As soon as we pulled in we were awed by the natural splendor… in every direction… as far as the eye could see.
The Gila Wilderness and the Aldo Leopold Wilderness reach eastward, and the Blue Range Wilderness is to the west. The Gila National Forest contains 3.3 million acres of public forest and rangeland. Hiking trails abound. I think we found the “nowhere” that we were looking for. This is the scenic west at its best, and it’s free.
The Cosmic Campground has been designated as an “International Dark Sky Sanctuary” the first of its kind in North America.

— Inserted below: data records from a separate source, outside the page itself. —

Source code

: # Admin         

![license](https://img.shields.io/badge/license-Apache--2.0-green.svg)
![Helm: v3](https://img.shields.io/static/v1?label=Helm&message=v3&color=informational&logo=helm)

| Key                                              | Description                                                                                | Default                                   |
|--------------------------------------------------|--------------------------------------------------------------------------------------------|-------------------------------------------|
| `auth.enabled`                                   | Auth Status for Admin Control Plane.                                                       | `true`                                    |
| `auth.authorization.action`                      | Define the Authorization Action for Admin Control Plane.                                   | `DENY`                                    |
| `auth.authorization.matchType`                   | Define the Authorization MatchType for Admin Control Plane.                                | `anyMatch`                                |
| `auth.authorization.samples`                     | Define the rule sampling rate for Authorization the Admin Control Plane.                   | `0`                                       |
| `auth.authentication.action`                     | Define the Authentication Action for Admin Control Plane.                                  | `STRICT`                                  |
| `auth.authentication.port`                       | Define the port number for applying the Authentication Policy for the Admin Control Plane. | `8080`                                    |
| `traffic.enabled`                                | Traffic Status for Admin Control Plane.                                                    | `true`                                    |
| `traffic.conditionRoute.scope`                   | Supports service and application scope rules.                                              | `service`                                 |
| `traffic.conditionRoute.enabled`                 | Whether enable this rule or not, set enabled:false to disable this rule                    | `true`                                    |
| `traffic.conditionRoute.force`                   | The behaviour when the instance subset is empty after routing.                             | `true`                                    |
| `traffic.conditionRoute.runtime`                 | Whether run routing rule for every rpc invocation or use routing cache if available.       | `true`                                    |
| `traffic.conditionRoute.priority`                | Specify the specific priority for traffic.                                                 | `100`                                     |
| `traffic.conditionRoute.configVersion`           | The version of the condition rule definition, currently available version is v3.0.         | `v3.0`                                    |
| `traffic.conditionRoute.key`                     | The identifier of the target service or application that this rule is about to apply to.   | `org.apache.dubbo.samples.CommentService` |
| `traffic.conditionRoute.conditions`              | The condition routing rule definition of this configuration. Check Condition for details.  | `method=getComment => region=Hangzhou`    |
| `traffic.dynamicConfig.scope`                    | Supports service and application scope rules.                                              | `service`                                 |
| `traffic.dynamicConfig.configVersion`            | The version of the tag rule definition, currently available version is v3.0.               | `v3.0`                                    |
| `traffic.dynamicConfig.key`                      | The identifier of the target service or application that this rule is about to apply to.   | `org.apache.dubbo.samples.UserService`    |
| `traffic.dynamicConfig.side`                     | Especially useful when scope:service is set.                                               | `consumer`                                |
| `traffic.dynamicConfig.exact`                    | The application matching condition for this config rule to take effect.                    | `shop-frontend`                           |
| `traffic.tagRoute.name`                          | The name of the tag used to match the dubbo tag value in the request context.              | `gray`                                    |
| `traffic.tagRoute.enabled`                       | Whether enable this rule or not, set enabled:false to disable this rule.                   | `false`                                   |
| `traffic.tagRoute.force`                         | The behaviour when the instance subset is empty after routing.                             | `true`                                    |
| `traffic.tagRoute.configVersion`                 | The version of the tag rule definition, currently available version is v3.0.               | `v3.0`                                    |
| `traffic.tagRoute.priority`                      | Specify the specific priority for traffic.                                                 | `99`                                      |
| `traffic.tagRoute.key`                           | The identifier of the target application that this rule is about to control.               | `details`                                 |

Here is a link to a video that describes the evolution of the project:
…and here is a link to the official Cosmic Campground website:
If you take time to dig into the website, you will find some great information to help you enjoy your stay here. There are binocular observing tips, a “clear sky” prediction chart, and a listing of notable astronomy events for the current year, such as meteor showers and new moons.
The campground is very quiet for the most part, but astronomy activity picks up around the time of the new moon, when skies are their darkest.

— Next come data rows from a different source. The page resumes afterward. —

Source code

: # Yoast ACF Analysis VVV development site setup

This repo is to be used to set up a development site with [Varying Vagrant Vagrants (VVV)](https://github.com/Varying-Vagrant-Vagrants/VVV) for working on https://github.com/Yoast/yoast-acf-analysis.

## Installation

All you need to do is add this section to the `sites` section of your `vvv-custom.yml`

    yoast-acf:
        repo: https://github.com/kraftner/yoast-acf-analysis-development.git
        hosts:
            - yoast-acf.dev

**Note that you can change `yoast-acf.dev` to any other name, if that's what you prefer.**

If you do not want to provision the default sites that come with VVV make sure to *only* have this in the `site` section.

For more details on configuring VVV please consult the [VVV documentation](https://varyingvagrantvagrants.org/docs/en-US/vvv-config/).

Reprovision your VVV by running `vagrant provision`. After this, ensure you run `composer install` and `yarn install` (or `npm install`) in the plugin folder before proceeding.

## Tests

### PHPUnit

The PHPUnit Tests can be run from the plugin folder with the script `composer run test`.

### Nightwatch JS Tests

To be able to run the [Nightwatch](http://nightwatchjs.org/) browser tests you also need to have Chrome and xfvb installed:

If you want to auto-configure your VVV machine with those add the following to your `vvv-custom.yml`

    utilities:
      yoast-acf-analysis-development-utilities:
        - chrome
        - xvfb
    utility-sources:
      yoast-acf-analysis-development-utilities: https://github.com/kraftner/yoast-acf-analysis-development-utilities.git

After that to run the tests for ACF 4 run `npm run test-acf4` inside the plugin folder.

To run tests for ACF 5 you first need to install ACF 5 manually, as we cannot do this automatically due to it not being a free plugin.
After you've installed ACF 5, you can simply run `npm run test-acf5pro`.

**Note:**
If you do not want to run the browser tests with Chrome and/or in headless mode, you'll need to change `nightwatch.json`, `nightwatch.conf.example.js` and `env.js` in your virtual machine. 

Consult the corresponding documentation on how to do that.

This bears mentioning: please be considerate and cautious regarding light pollution. It is really important to keep all outside lights off, and shades drawn at night if you are camping in a RV. If you are walking around outside at night use a headlamp with a setting for red-filtered light. Red-filtered light doesn’t interefere with astronomers’ and fellow campers’ night vision. Most headlamps these days (even cheap ones) come with a red light setting. It doesn’t take much stray light to wreck someone’s night vision… and even less to ruin some poor astropbotographer’s long-exposure photograph.
That said, this is a campground and region that anyone can enjoy, not just the celestially inclined. There are myriad trailheads into the wilderness areas. Stop at the Glenwood Ranger Station to get current trail information. Even the cartpath (aka “road”) that goes past the campground is a pleasant 2-mile round trip walk, and it leads to a nice vista. We even found a few pieces of fire agate along the way.

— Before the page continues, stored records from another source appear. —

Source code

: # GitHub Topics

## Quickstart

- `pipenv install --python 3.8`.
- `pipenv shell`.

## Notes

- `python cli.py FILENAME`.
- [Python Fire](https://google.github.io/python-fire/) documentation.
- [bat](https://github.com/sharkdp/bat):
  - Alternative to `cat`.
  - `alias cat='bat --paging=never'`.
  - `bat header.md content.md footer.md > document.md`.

Here are a few basic details about this FREE campground administered by the Gila National Forest:
It is located about 8 miles north of Alma, NM (Alma is less than a two hour trip north of Silver City – even slow traveling in an RV).
Be prepared to dry camp when you get here. There are vault toilets, but no electricity and no water.
Many of the sites are roomy enough for long rigs. Some are long pull-throughs.
We had strong (3-bar) 4G Verizon phone reception here.
Coordinates: 33 28′ 42.71″, 108 55′ 22.66″
One final note – be sure to patronize the snall local businesses that helped to spearhead this project. The Alma Grill had perfect bacon. Enough said.